> _WORK REQUIRED_
Given the listing below, the answer must be only the number of lines containing the string "without".

> _INPUT_
--- --- ---

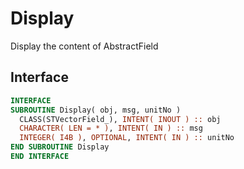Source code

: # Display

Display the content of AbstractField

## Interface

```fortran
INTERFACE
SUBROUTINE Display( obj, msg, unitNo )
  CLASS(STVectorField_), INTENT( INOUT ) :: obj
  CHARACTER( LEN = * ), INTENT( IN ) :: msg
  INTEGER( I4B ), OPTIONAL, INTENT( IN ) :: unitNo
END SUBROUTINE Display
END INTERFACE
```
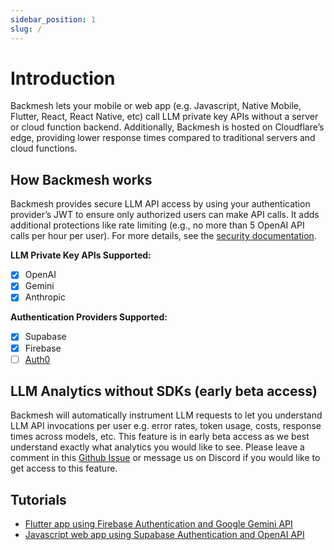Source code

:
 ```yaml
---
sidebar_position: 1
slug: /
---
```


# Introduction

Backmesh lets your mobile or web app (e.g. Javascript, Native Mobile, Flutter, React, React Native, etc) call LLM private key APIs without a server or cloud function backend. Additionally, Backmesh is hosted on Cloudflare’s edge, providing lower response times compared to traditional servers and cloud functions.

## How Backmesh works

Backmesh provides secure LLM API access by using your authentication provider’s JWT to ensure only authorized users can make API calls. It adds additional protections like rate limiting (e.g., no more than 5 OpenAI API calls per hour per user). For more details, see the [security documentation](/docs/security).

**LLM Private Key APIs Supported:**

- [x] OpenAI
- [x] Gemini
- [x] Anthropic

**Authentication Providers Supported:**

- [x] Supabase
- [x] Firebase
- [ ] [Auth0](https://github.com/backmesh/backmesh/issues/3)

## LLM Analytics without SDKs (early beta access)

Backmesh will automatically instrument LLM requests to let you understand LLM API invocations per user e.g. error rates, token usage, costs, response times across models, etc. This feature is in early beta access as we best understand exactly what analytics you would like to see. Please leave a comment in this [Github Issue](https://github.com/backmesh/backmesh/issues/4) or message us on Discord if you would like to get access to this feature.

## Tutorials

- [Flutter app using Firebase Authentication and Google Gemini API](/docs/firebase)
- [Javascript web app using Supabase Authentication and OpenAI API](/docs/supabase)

--- --- ---

> _WRITTEN SOLUTION_
2